I am totally getting a head start on junior year. I’m even in control of the Stuyvesant programming system. I have chosen all my classes carefully, so much so that I recently had a dream involving the programming office scolding me for signing up for an extra AP class—AP Physical Education. And after I receive my classes, there’s no way I am letting the Hades of homework swoop down on me next year. I’ve already started pasting my walls with post-its of SAT words and testing how long I can stay up on one cup of coffee. Starting my preparation for junior year now may be my smartest move so far this year.
In fact, after I finish writing this article, I am going to read my AP US History book. Or maybe I’ll do some light SAT practice. My teacher says it’s good to casually throw some SAT words into conversation—there’s nothing like beguiling patois. Actually, maybe I’ll get to that AP book after my homework. Come to think of it, I’ve got homework all this week. Then afterwards, there’s Regents week—and who can study for anything but finals then? Maybe I’ll just start in July. Oh, I nearly forgot—I’ve got a life!

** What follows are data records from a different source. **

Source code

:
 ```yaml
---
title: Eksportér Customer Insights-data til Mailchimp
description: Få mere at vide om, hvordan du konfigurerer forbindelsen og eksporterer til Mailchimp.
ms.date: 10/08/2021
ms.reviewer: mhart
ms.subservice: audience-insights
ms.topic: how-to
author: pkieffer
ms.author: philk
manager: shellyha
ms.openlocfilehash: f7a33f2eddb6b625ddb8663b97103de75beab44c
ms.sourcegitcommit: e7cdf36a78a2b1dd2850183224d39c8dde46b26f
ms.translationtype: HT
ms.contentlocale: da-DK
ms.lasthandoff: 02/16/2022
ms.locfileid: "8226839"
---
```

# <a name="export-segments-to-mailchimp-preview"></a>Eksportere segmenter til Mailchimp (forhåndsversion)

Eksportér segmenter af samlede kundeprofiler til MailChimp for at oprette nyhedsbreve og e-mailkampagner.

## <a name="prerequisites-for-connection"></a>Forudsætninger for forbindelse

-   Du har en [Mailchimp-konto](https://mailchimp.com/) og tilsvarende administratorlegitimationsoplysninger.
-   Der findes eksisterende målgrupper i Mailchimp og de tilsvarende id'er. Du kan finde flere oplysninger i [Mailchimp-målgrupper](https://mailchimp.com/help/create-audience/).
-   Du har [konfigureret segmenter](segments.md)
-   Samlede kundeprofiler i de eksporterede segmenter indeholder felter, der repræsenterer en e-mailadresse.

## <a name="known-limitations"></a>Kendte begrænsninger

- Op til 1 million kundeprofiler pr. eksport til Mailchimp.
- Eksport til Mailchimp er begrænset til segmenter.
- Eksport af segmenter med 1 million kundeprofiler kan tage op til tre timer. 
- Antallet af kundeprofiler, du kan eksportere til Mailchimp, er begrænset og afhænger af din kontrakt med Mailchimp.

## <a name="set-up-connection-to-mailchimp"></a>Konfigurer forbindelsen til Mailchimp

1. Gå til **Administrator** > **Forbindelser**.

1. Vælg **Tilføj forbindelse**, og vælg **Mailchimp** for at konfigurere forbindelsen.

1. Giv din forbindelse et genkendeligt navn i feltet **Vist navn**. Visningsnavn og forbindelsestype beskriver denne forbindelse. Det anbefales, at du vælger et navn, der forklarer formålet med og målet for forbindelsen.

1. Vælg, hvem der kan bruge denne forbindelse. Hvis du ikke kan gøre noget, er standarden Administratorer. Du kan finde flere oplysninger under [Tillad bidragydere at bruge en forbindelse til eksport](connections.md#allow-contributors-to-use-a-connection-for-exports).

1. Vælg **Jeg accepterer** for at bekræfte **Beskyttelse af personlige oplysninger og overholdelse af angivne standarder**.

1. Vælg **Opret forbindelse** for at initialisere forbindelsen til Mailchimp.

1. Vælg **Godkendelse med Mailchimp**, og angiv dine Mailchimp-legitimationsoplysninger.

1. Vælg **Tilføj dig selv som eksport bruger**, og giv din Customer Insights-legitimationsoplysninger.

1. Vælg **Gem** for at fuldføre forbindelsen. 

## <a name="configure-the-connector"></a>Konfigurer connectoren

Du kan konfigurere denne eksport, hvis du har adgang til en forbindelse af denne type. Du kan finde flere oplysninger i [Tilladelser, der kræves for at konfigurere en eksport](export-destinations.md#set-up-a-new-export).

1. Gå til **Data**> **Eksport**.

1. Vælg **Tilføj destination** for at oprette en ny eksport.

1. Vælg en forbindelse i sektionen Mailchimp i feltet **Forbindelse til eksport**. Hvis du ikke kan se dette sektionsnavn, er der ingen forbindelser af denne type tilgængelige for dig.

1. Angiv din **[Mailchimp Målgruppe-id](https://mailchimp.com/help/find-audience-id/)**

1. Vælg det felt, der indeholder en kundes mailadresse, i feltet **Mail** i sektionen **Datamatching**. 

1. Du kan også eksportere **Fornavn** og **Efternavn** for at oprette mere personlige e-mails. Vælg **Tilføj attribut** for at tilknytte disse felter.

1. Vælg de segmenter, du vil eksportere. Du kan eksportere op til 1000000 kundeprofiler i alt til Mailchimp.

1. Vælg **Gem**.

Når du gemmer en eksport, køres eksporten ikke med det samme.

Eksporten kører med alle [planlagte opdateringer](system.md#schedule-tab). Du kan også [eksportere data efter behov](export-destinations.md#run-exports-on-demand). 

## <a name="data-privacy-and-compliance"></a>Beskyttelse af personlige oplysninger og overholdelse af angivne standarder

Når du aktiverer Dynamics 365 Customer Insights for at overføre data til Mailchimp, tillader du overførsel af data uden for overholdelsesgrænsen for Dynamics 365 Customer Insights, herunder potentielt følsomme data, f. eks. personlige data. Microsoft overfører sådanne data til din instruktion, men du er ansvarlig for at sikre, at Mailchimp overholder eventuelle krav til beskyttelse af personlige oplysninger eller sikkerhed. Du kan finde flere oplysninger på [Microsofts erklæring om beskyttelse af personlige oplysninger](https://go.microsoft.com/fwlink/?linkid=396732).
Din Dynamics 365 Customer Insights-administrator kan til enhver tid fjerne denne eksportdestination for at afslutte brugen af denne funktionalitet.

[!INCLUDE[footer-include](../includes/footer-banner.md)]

I guess I will have to wait until September to start my “new” Stuyvesant life. But then I will have homework every night, and, as you can probably tell, we’ve come full circle. All of us juniors will be stuck in purgatory with plastic smiles plastered on our faces, urging the current sophomores not to take the same classes that we took and not to make the same mistakes. But they will, because that’s the natural cycle of things. We’re not really going to spend our precious free time on schoolwork—we’re too smart for that. As freshmen and sophomores, we’ve figured out the Stuy way of life already: slack off, do some work without getting our teachers too enthused (they might develop expectations), “study” over Facebook, slack off a little more, and finally remember that our final is next week. At that point, we cram.

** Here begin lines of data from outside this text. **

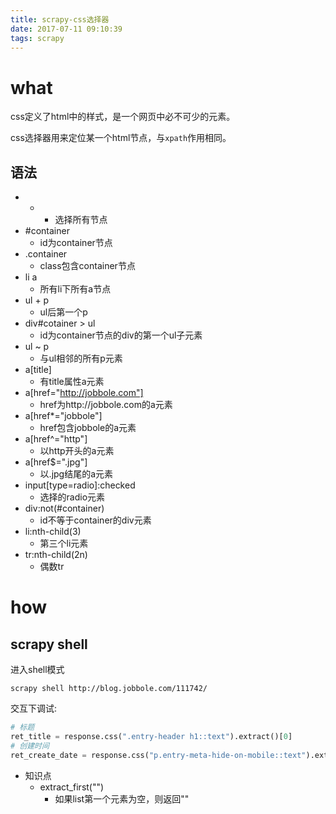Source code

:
 ```yaml
---
title: scrapy-css选择器
date: 2017-07-11 09:10:39
tags: scrapy
---
```


# what

css定义了html中的样式，是一个网页中必不可少的元素。

css选择器用来定位某一个html节点，与`xpath`作用相同。

## 语法

- *
    - 选择所有节点
- #container
    - id为container节点
- .container
    - class包含container节点
- li a
    - 所有li下所有a节点
- ul + p
    - ul后第一个p
- div#cotainer > ul
    - id为container节点的div的第一个ul子元素
- ul ~ p
    - 与ul相邻的所有p元素
- a[title]
    - 有title属性a元素
- a[href="http://jobbole.com"]
    - href为http://jobbole.com的a元素
- a[href*="jobbole"]
    - href包含jobbole的a元素
- a[href^="http"]
    - 以http开头的a元素
- a[href$=".jpg"]
    - 以.jpg结尾的a元素
- input[type=radio]:checked
    - 选择的radio元素
- div:not(#container)
    - id不等于container的div元素
- li:nth-child(3)
    - 第三个li元素
- tr:nth-child(2n)
    - 偶数tr

# how

## scrapy shell

进入shell模式
``` shell
scrapy shell http://blog.jobbole.com/111742/
```

交互下调试:

``` python
# 标题
ret_title = response.css(".entry-header h1::text").extract()[0]
# 创建时间
ret_create_date = response.css("p.entry-meta-hide-on-mobile::text").extract()[0].strip().replace(" ·",  "")

```

- 知识点
    - extract_first("")
        - 如果list第一个元素为空，则返回""
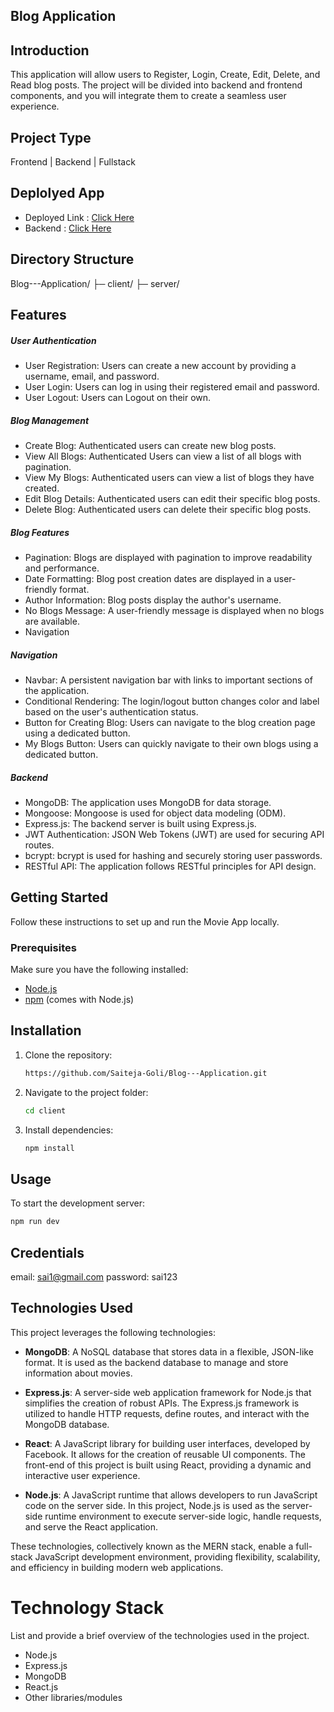 ## Blog Application


## Introduction
This application will allow users to Register, Login, Create, Edit, Delete, and Read blog posts. The project will be divided into backend and frontend components, and you will integrate them to create a seamless user experience.

## Project Type
Frontend | Backend | Fullstack

## Deplolyed App
- Deployed Link : [Click Here](https://blog-application-3z49.vercel.app/)
- Backend : [Click Here](https://blog-application-slj2.onrender.com/)

## Directory Structure
Blog---Application/
├─ client/
├─ server/

## Features
##### User Authentication
- User Registration: Users can create a new account by providing a username, email, and password.
- User Login: Users can log in using their registered email and password.
- User Logout: Users can Logout on their own.

##### Blog Management
- Create Blog: Authenticated users can create new blog posts.
- View All Blogs: Authenticated Users can view a list of all blogs with pagination.
- View My Blogs: Authenticated users can view a list of blogs they have created.
- Edit Blog Details: Authenticated users can edit their specific blog posts.
- Delete Blog: Authenticated users can delete their specific blog posts.


##### Blog Features
- Pagination: Blogs are displayed with pagination to improve readability and performance.
- Date Formatting: Blog post creation dates are displayed in a user-friendly format.
- Author Information: Blog posts display the author's username.
- No Blogs Message: A user-friendly message is displayed when no blogs are available.
- Navigation

##### Navigation
- Navbar: A persistent navigation bar with links to important sections of the application.
- Conditional Rendering: The login/logout button changes color and label based on the user's authentication status.
- Button for Creating Blog: Users can navigate to the blog creation page using a dedicated button.
- My Blogs Button: Users can quickly navigate to their own blogs using a dedicated button.


##### Backend
- MongoDB: The application uses MongoDB for data storage.
- Mongoose: Mongoose is used for object data modeling (ODM).
- Express.js: The backend server is built using Express.js.
- JWT Authentication: JSON Web Tokens (JWT) are used for securing API routes.
- bcrypt: bcrypt is used for hashing and securely storing user passwords.
- RESTful API: The application follows RESTful principles for API design.


## Getting Started
Follow these instructions to set up and run the Movie App locally.

### Prerequisites

Make sure you have the following installed:

- [Node.js](https://nodejs.org/)
- [npm](https://www.npmjs.com/) (comes with Node.js)

## Installation

1. Clone the repository:

   ```bash
   https://github.com/Saiteja-Goli/Blog---Application.git
   ```

2. Navigate to the project folder:

   ```bash
   cd client
   ```

3. Install dependencies:

   ```bash
   npm install
   ```

## Usage

To start the development server:

```bash
npm run dev
```

## Credentials
email: sai1@gmail.com
password: sai123

## Technologies Used

This project leverages the following technologies:

- **MongoDB**: A NoSQL database that stores data in a flexible, JSON-like format. It is used as the backend database to manage and store information about movies.

- **Express.js**: A server-side web application framework for Node.js that simplifies the creation of robust APIs. The Express.js framework is utilized to handle HTTP requests, define routes, and interact with the MongoDB database.

- **React**: A JavaScript library for building user interfaces, developed by Facebook. It allows for the creation of reusable UI components. The front-end of this project is built using React, providing a dynamic and interactive user experience.

- **Node.js**: A JavaScript runtime that allows developers to run JavaScript code on the server side. In this project, Node.js is used as the server-side runtime environment to execute server-side logic, handle requests, and serve the React application.

These technologies, collectively known as the MERN stack, enable a full-stack JavaScript development environment, providing flexibility, scalability, and efficiency in building modern web applications.

# Technology Stack
List and provide a brief overview of the technologies used in the project.

- Node.js
- Express.js
- MongoDB
- React.js
- Other libraries/modules
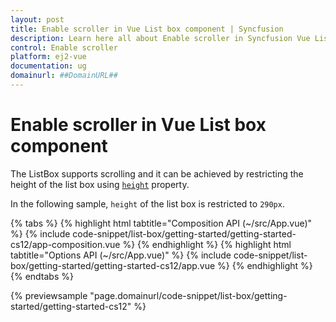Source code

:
 ```yaml
---
layout: post
title: Enable scroller in Vue List box component | Syncfusion
description: Learn here all about Enable scroller in Syncfusion Vue List box component of Syncfusion Essential JS 2 and more.
control: Enable scroller 
platform: ej2-vue
documentation: ug
domainurl: ##DomainURL##
---
```


# Enable scroller in Vue List box component

The ListBox supports scrolling and it can be achieved by restricting the height of the list box using [`height`](https://ej2.syncfusion.com/vue/documentation/api/list-box/#height) property.

In the following sample, `height` of the list box is restricted to `290px`.

{% tabs %}
{% highlight html tabtitle="Composition API (~/src/App.vue)" %}
{% include code-snippet/list-box/getting-started/getting-started-cs12/app-composition.vue %}
{% endhighlight %}
{% highlight html tabtitle="Options API (~/src/App.vue)" %}
{% include code-snippet/list-box/getting-started/getting-started-cs12/app.vue %}
{% endhighlight %}
{% endtabs %}
        
{% previewsample "page.domainurl/code-snippet/list-box/getting-started/getting-started-cs12" %}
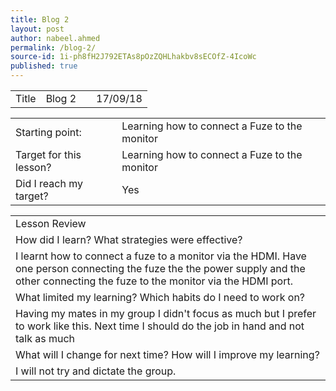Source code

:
 ```yaml
---
title: Blog 2
layout: post
author: nabeel.ahmed
permalink: /blog-2/
source-id: 1i-ph8fH2J792ETAs8pOzZQHLhakbv8sECOfZ-4IcoWc
published: true
---
```

<table>
  <tr>
    <td>Title </td>
    <td>Blog 2 </td>
    <td></td>
    <td>17/09/18</td>
  </tr>
</table>


<table>
  <tr>
    <td>Starting point:</td>
    <td>Learning how to connect a Fuze to the monitor </td>
  </tr>
  <tr>
    <td>Target for this lesson?</td>
    <td>Learning how to connect a Fuze to the monitor </td>
  </tr>
  <tr>
    <td>Did I reach my target? </td>
    <td> Yes </td>
  </tr>
</table>


<table>
  <tr>
    <td>Lesson Review</td>
  </tr>
  <tr>
    <td>How did I learn? What strategies were effective? </td>
  </tr>
  <tr>
    <td>
I learnt how to connect a fuze to a monitor via the HDMI. Have one person connecting the fuze the the power supply and the other connecting the fuze to the monitor via the HDMI port.</td>
  </tr>
  <tr>
    <td>What limited my learning? Which habits do I need to work on? </td>
  </tr>
  <tr>
    <td>
Having my mates in my group I didn't focus as much but I prefer to work like this. Next time I should do the job in hand and not talk as much </td>
  </tr>
  <tr>
    <td>What will I change for next time? How will I improve my learning?</td>
  </tr>
  <tr>
    <td>
I will not try and dictate the group.</td>
  </tr>
</table>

Anyone who tells you that they’re going to study all summer is kidding themselves. They’ve probably got a pool in their backyard and a vacation to the Riviera Maya planned already. Perhaps I’m giving junior year a little too much thought. Then again, I might just be trying to psych you out…after all, it’s a student-eat-student world out there. And the 2009 editions aren’t looking any thinner.


I loved this article!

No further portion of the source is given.